Quasi un secolo dopo al Cristo portacroce di Palmezzano un altro pittore faentino, Ferraù Fenzoni, dipinge con il Cristo condotto al Calvario un’opera che nella composizione non è priva di richiami. Oltre al Cristo vi sono infatti tre figure, diventate in questo caso uno sgherro e due soldati romani come indicato per la Via Crucis e tutti quanti sono ripresi di profilo e a mezzo busto con uno sviluppo orizzontale fortemente narrativo. Lo sfondo nero di Palmezzano è diventato in Ferraù Fenzoni una scena crepuscolare dove la luce e le ombre sono funzionali all’intento di racconto dell’episodio. La tela di Ferraù Fenzoni raggiunge comunque effetti di forte dinamismo compositivo e di accentuato espressionismo che testimoniano quanto all’artista faentino non siano stati estranei né gli ambienti romani al tempo di Caravaggio né la scuola bolognese di Ludovico Carracci.

L’opera di Ferraù Fenzoni fa parte della sua produzione più tarda, databile fra il 1622 e il 1630. Secondo Giulio Scavizzi «la composizione ha ancora la serrata compattezza delle opere del periodo migliore del Fenzoni, ma altri elementi (durezza dei panneggi e della resa anatomica, colore spento) rendono il quadro un tipico prodotto degli suoi anni più tardi».

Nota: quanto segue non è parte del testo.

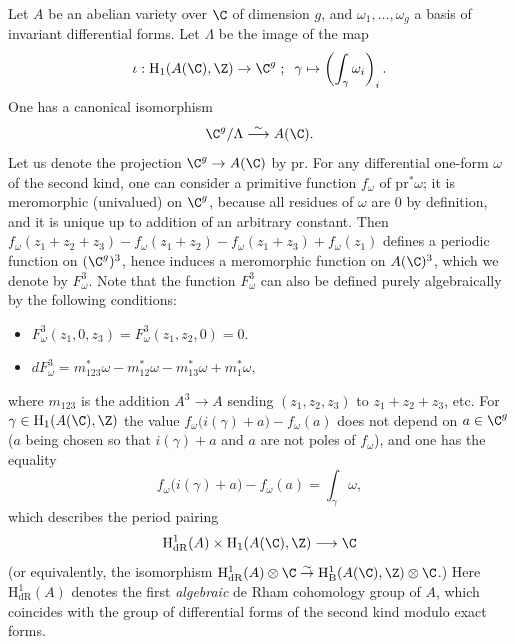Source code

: Let $A$ be an abelian variety over $\C$ of dimension $g$, 
and $\omega_1,\ldots,\omega_g$ a basis of invariant differential forms.
Let $\Lambda$ be the image of the map
\begin{equation*}
 \iota:\mathrm{H}_1(A(\C),\Z)\rightarrow \C^g\; ;\;\; \gamma\mapsto
 \left(\int_{\gamma}\omega_i\right)_i.
\end{equation*}
One has a canonical isomorphism 
\begin{equation*}
\C^g/\Lambda\stackrel{\sim}{\longrightarrow}A(\C).
\end{equation*}
Let us denote the projection $\C^g\rightarrow A(\C)$ by $\mathrm{pr}$.
For any differential one-form $\omega$ of the second kind, one can 
consider a primitive function $f_{\omega}$
of $\mathrm{pr}^{\ast}\omega$; it is meromorphic (univalued) on 
$\C^g$, because all residues of $\omega$ are $0$ by definition, and
it is unique up to addition of an arbitrary constant.
Then $f_{\omega}(z_1+z_2+z_3)-f_{\omega}(z_1+z_2)-f_{\omega}(z_1+z_3)
+f_{\omega}(z_1)$ defines a periodic function on $(\C^g)^3$, hence
induces a meromorphic function on $A(\C)^3$, which we denote by
$F^3_{\omega}$.
Note that the function $F^3_{\omega}$ can also be defined purely
algebraically by the following conditions:
\begin{itemize}
\item $F^3_{\omega}(z_1,0,z_3)=F^3_{\omega}(z_1,z_2,0)=0$.
\item $dF^3_{\omega}=m^{\ast}_{123}\omega-m^{\ast}_{12}\omega
-m^{\ast}_{13}\omega+m^{\ast}_1\omega,$
\end{itemize}
where $m_{123}$ is the addition $A^3\rightarrow A$ sending 
$(z_1,z_2,z_3)$ to $z_1+z_2+z_3$, etc.
For $\gamma\in\mathrm{H}_1(A(\C),\Z)$ the value
$f_{\omega}\bigl(i(\gamma)+a\bigr)-f_{\omega}(a)$ 
does not depend on $a\in\C^g$ ($a$ being chosen so that
$i(\gamma)+a$ and $a$ are not poles of $f_{\omega}$),
and one has the equality
\begin{equation*}
f_{\omega}\bigl(i(\gamma)+a\bigr)-f_{\omega}(a)=
\int_{\gamma}\omega,
\end{equation*}
which describes the period pairing 
\begin{equation*}
\mathrm{H}^1_{\mathrm{dR}}(A)
\times\mathrm{H}_1(A(\C),\Z)\longrightarrow\C
\end{equation*}
(or equivalently, the isomorphism
$\mathrm{H}^1_{\mathrm{dR}}(A)\otimes\C
\stackrel{\sim}{\rightarrow}
\mathrm{H}^1_{\mathrm{B}}(A(\C),\Z)\otimes\C$.)
Here $\mathrm{H}^1_{\mathrm{dR}}(A)$ denotes the first \emph{algebraic}
de Rham cohomology group of $A$, which coincides with the group of 
differential forms of the second kind modulo exact forms.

Nello stesso periodo del Cristo condotto al Calvario, Ferraù Fenzoni dipinge anche un Cristo portacroce già nel convento dei gesuiti e attualmente andato disperso. E’ possibile supporre che quest’ultima opera non fosse dissimile dalla precedente, a ulteriore dimostrazione della persistenza di temi e soggetti per tutto il Cinquecento e i primi decenni del Seicento. Una persistenza che però non ha impedito l’inserimento nelle opere di nuovi elementi quali le rese cromatiche e l’attenzione al vero, dando sempre nuovi stimoli al rapporto tra committenza e produzione artistica.

 

Bibliografia

– A. Colombi Ferretti, Dipinti d’altare in età di controriforma in Romagna 1560-1650, Bologna, Edizioni Alfa, 1982, pp. 10-13
– G. Viroli, Pittura del Cinquecento a Forlì, 2 voll., Bologna, 1991,scheda 59, pp. 52 e 132.
– S. Tumidei, Marco Palmezzano (1459-1539). Pittura e prospettiva nelle Romagne, in Marco Palmezzano: il Rinascimento nelle Romagne, catalogo della mostra tenuta a Forlì nei Musei San Domenico a cura di A. Paolucci, L. Prati, S. Tumidei, Milano 2005, pp. 27-70.
– G. Scavizzi, N. Schwed, Ferraù Fenzoni, Ediart, Todi, 2006, pag. 181.
– M. Lucco, G.C.F. Villa (a cura di), Giovanni Bellini, catalogo della mostra tenuta a Roma nelle Scuderie del Quirinale nel 2008-2009, Milano, Silvana editoriale, schede di catalogo 55-57, pp. 304-309.
– E.M. Dal Pozzolo, L. Puppi (a cura di), Giorgione, catalogo della mostra tenuta a Castelfranco Veneto nel 2009-2010, Milano, Skira, 2009, schede di catalogo 91 e 92, pp. 470-471.
– V. Gheroldi (a cura di), L’Andata al Calvario di Marco Palmezzano. Restauri, ricerche, interpretazioni, atti della giornata di studi (Lovere, Accademia Tadini, 29 settembre 2012), Lovere, 2014. Contiene gli studi di Angelo Mazza e Pistocchi
– A. Tambini, Sigismondo Foschi, in A. Colombi Ferretti, C. Pedrini, A. Tambini, Il Cinquecento. Parte prima, Storia delle arti figurative a Faenza, Volume quinto, Faenza, Edit Faenza, 2015, pp. 171-197.